- Classification: Division I
- Teams: 6
- Matches: 5
- Attendance: 1,382
- Site: Campus Sites
- Champions: Lipscomb (3rd title)
- Winning coach: Charles Morrow (3rd title)
- MVP: Tyrese Spicer & Hayes Wood (Lipscomb)
- Broadcast: ESPN+

= 2021 ASUN men's soccer tournament =

The 2021 ASUN men's soccer tournament was the 43rd edition of the postseason men's soccer tournament for the ASUN Conference, held from November 5 through November 13, 2021. All rounds of the tournament were hosted at the first and second seeds home stadiums. The six-team single-elimination tournament consisted of three rounds based on seeding from regular season conference play. The Jacksonville Dolphins were the defending tournament champions, and were unable to defend their title, after not qualifying for the tournament. The Lipscomb Bisons won the tournament after defeating Central Arkansas 4–1 in the final. It was their third title in five years, and third title in program history for Lipscomb and coach Charles Morrow.
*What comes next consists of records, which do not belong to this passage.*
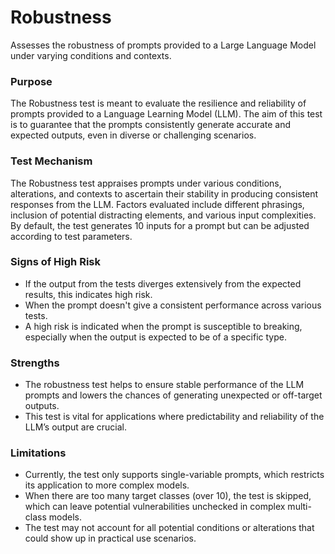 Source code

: # Robustness

Assesses the robustness of prompts provided to a Large Language Model under varying conditions and contexts.

### Purpose

The Robustness test is meant to evaluate the resilience and reliability of prompts provided to a Language Learning
Model (LLM). The aim of this test is to guarantee that the prompts consistently generate accurate and expected
outputs, even in diverse or challenging scenarios.

### Test Mechanism

The Robustness test appraises prompts under various conditions, alterations, and contexts to ascertain their
stability in producing consistent responses from the LLM. Factors evaluated include different phrasings, inclusion
of potential distracting elements, and various input complexities. By default, the test generates 10 inputs for a
prompt but can be adjusted according to test parameters.

### Signs of High Risk

- If the output from the tests diverges extensively from the expected results, this indicates high risk.
- When the prompt doesn't give a consistent performance across various tests.
- A high risk is indicated when the prompt is susceptible to breaking, especially when the output is expected to be
of a specific type.

### Strengths

- The robustness test helps to ensure stable performance of the LLM prompts and lowers the chances of generating
unexpected or off-target outputs.
- This test is vital for applications where predictability and reliability of the LLM’s output are crucial.

### Limitations

- Currently, the test only supports single-variable prompts, which restricts its application to more complex models.
- When there are too many target classes (over 10), the test is skipped, which can leave potential vulnerabilities
unchecked in complex multi-class models.
- The test may not account for all potential conditions or alterations that could show up in practical use
scenarios. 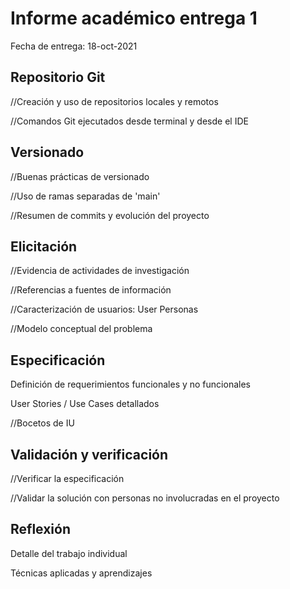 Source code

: # Informe académico entrega 1
Fecha de entrega: 18-oct-2021

## Repositorio Git

//Creación y uso de repositorios locales y remotos

//Comandos Git ejecutados desde terminal y desde el IDE

## Versionado

//Buenas prácticas de versionado

//Uso de ramas separadas de 'main'

//Resumen de commits y evolución del proyecto

## Elicitación

//Evidencia de actividades de investigación

//Referencias a fuentes de información

//Caracterización de usuarios: User Personas

//Modelo conceptual del problema

## Especificación

Definición de requerimientos funcionales y no funcionales

User Stories / Use Cases detallados

//Bocetos de IU

## Validación y verificación

//Verificar la especificación

//Validar la solución con personas no involucradas en el proyecto

## Reflexión

Detalle del trabajo individual

Técnicas aplicadas y aprendizajes



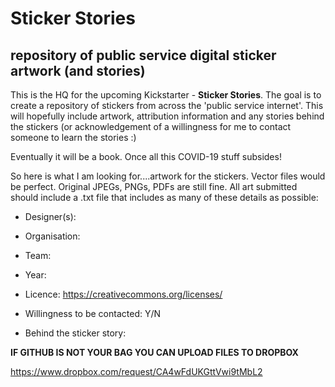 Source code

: # Sticker Stories
## repository of public service digital sticker artwork (and stories)


This is the HQ for the upcoming Kickstarter - **Sticker Stories**. The goal is to create a repository of stickers from across the 'public service internet'. This will hopefully include artwork, attribution information and any stories behind the stickers (or acknowledgement of a willingness for me to contact someone to learn the stories :)

Eventually it will be a book. Once all this COVID-19 stuff subsides!

So here is what I am looking for....artwork for the stickers. Vector files would be perfect. Original JPEGs, PNGs, PDFs are still fine. All art submitted should include a .txt file that includes as many of these details as possible:

- Designer(s):
- Organisation:
- Team:
- Year:
- Licence: https://creativecommons.org/licenses/
- Willingness to be contacted: Y/N

- Behind the sticker story:


**IF GITHUB IS NOT YOUR BAG YOU CAN UPLOAD FILES TO DROPBOX**

https://www.dropbox.com/request/CA4wFdUKGttVwi9tMbL2


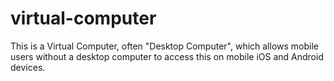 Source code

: # virtual-computer
This is a Virtual Computer, often "Desktop Computer", which allows mobile users without a desktop computer to access this on mobile iOS and Android devices.
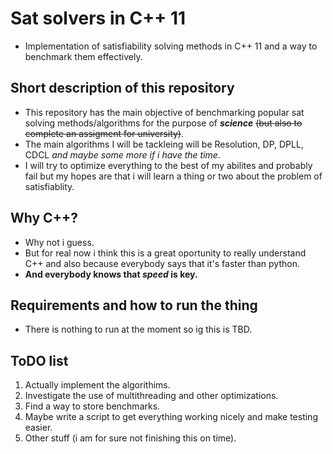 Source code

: # Sat solvers in C++ 11
- Implementation of satisfiability solving methods in C++ 11 and a way to benchmark them effectively.

## Short description of this repository

- This repository has the main objective of benchmarking popular sat solving methods/algorithms for the purpose of ***science*** ~~(but also to complete an assigment for university)~~.
- The main algorithms I will be tackleing will be Resolution, DP, DPLL, CDCL _and maybe some more if i have the time_.
- I will try to optimize everything to the best of my abilites and probably fail but my hopes are that i will learn a thing or two about the problem of satisfiablity.

## Why C++?

- Why not i guess.
- But for real now i think this is a great oportunity to really understand C++ and also because everybody says that it's faster than python.
- **And everybody knows that _speed_ is key.**

## Requirements and how to run the thing

- There is nothing to run at the moment so ig this is TBD.

## ToDO list

1. Actually implement the algorithims.
2. Investigate the use of multithreading and other optimizations.
3. Find a way to store benchmarks.
4. Maybe write a script to get everything working nicely and make testing easier.
5. Other stuff (i am for sure not finishing this on time).
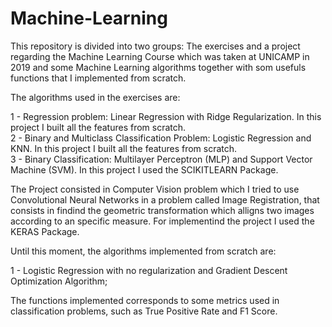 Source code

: # Machine-Learning
This repository is divided into two groups: The exercises and a project regarding the Machine Learning Course which was taken at UNICAMP in 2019 and some Machine Learning algorithms together with som usefuls functions that I implemented from scratch.

The algorithms used in the exercises are:

1 - Regression problem: Linear Regression with Ridge Regularization. In this project I built all the features from scratch.  
2 - Binary and Multiclass Classification Problem: Logistic Regression and KNN. In this project I built all the features from scratch.  
3 - Binary Classification: Multilayer Perceptron (MLP) and Support Vector Machine (SVM). In this project I used the SCIKITLEARN Package.

The Project consisted in Computer Vision problem which I tried to use Convolutional Neural Networks in a problem called Image Registration, that consists in findind the geometric transformation which alligns two images according to an specific measure. For implementind the project I used the KERAS Package.

Until this moment, the algorithms implemented from scratch are:

1 - Logistic Regression with no regularization and Gradient Descent Optimization Algorithm;

The functions implemented corresponds to some metrics used in classification problems, such as True Positive Rate and F1 Score.
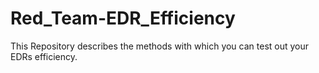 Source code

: # Red_Team-EDR_Efficiency
This Repository describes the methods with which you can test out your EDRs efficiency.
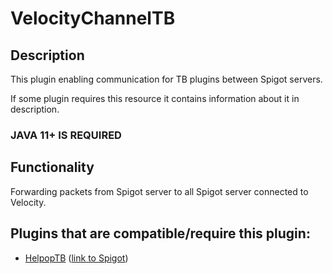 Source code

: # VelocityChannelTB


## Description
This plugin enabling communication for TB plugins between Spigot servers.

If some plugin requires this resource it contains information about it in description.


### JAVA 11+ IS REQUIRED


## Functionality
Forwarding packets from Spigot server to all Spigot server connected to Velocity.

## Plugins that are compatible/require this plugin:
- [HelpopTB](https://github.com/MiloszBratkowski/HelpOPTB) ([link to Spigot](https://www.spigotmc.org/resources/helpoptb.108278/))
As tournament champions, Lipscomb earned the ASUN's automatic berth into the 2021 NCAA Division I men's soccer tournament.

== Seeding ==
The top six teams in the regular season earned a spot in the tournament. Teams were seeded based on regular season conference record and tiebreakers were used to determine seedings of teams that finished with the same record. The first tiebreaker was required to determine the first and second overall seeds as Lipscomb and Central Arkansas both finished with 5–2–0 records. Lipscomb defeated Central Arkansas 1–0 on October 30, and was therefore the first seed, while Central Arkansas was the second seed. Florida Gulf Coast and Stetson finished with identical 4–3–0 records, and a tiebreaker was required to determine which team would get the third seed. Florida Gulf Coast defeated Stetson 2–1 on October 30, and earned the third seed, while Stetson was the fourth seed. Bellarmine and defending tournament champions Jacksonville tied for the sixth, and final spot in the tournament, with 2–4–1 records. The two teams drew 0–0 on October 30, and Bellarmine was awarded the sixth and final spot in the tournament.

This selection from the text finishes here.